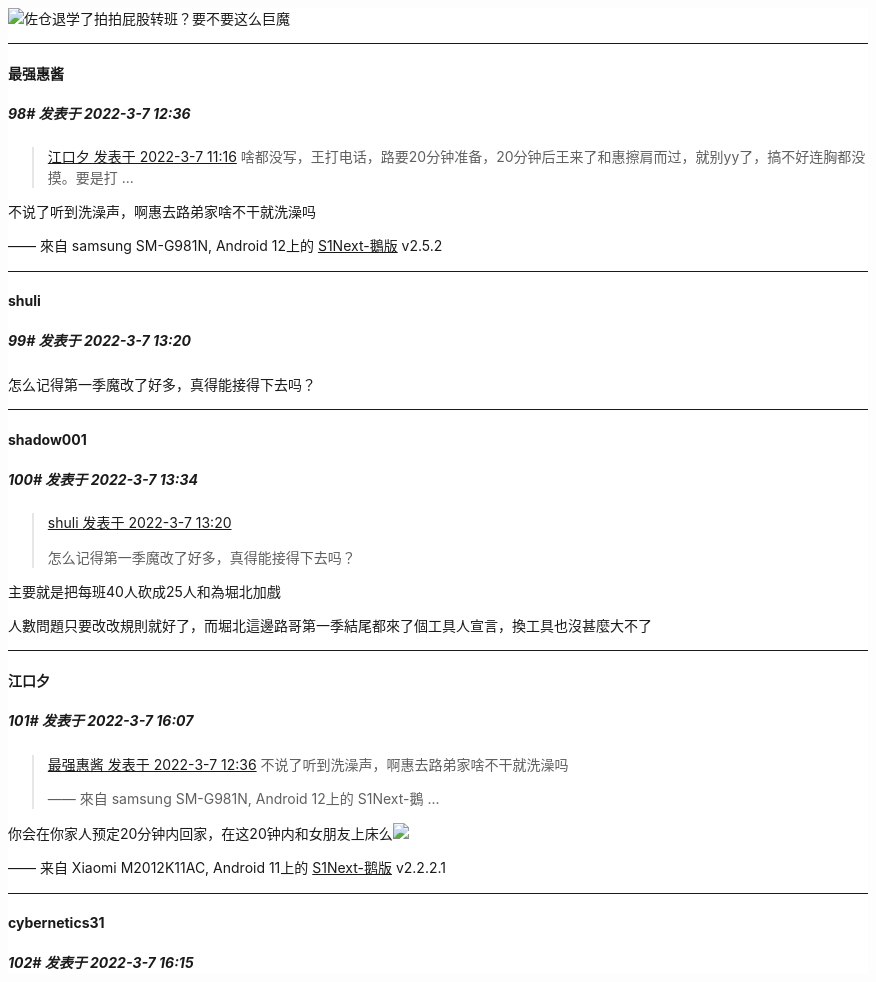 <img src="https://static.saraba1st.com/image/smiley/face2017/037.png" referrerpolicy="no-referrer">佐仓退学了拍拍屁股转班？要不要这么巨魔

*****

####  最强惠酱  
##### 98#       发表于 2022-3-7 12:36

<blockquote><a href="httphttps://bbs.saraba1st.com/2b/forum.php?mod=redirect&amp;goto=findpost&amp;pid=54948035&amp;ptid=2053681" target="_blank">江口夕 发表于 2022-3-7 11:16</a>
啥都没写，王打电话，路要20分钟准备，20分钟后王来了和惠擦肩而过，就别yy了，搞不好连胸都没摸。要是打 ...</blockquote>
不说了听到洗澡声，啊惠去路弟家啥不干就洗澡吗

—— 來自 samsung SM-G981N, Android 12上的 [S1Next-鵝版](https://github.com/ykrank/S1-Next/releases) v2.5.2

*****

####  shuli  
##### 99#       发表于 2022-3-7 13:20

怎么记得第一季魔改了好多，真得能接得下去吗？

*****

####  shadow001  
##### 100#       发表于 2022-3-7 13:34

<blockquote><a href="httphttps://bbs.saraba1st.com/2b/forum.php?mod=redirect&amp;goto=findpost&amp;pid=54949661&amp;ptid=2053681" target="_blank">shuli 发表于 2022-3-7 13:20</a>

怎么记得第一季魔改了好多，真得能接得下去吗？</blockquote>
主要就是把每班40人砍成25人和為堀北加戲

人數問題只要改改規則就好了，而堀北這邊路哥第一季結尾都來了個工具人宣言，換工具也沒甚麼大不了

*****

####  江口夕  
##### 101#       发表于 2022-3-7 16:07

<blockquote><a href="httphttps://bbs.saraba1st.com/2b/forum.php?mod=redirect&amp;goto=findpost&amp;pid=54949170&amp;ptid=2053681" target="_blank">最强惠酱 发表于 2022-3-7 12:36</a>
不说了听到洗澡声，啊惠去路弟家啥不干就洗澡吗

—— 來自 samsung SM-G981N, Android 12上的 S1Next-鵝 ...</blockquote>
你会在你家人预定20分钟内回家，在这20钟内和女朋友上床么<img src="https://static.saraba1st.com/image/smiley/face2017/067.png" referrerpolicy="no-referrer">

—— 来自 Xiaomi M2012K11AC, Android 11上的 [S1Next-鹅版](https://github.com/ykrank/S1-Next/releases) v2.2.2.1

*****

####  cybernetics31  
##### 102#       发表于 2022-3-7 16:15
● ● ●
▶ [WORK INSTRUCTIONS] From the line containing "啥都没写，王打电话，路要20" to the last line of the material, please quote every line exactly and only those.

▶ [OUTPUT OF THE EXERCISE]
啥都没写，王打电话，路要20分钟准备，20分钟后王来了和惠擦肩而过，就别yy了，搞不好连胸都没摸。要是打 ...</blockquote>
不说了听到洗澡声，啊惠去路弟家啥不干就洗澡吗

—— 來自 samsung SM-G981N, Android 12上的 [S1Next-鵝版](https://github.com/ykrank/S1-Next/releases) v2.5.2

*****

####  shuli  
##### 99#       发表于 2022-3-7 13:20

怎么记得第一季魔改了好多，真得能接得下去吗？

*****

####  shadow001  
##### 100#       发表于 2022-3-7 13:34

<blockquote><a href="httphttps://bbs.saraba1st.com/2b/forum.php?mod=redirect&amp;goto=findpost&amp;pid=54949661&amp;ptid=2053681" target="_blank">shuli 发表于 2022-3-7 13:20</a>

怎么记得第一季魔改了好多，真得能接得下去吗？</blockquote>
主要就是把每班40人砍成25人和為堀北加戲

人數問題只要改改規則就好了，而堀北這邊路哥第一季結尾都來了個工具人宣言，換工具也沒甚麼大不了

*****

####  江口夕  
##### 101#       发表于 2022-3-7 16:07

<blockquote><a href="httphttps://bbs.saraba1st.com/2b/forum.php?mod=redirect&amp;goto=findpost&amp;pid=54949170&amp;ptid=2053681" target="_blank">最强惠酱 发表于 2022-3-7 12:36</a>
不说了听到洗澡声，啊惠去路弟家啥不干就洗澡吗

—— 來自 samsung SM-G981N, Android 12上的 S1Next-鵝 ...</blockquote>
你会在你家人预定20分钟内回家，在这20钟内和女朋友上床么<img src="https://static.saraba1st.com/image/smiley/face2017/067.png" referrerpolicy="no-referrer">

—— 来自 Xiaomi M2012K11AC, Android 11上的 [S1Next-鹅版](https://github.com/ykrank/S1-Next/releases) v2.2.2.1

*****

####  cybernetics31  
##### 102#       发表于 2022-3-7 16:15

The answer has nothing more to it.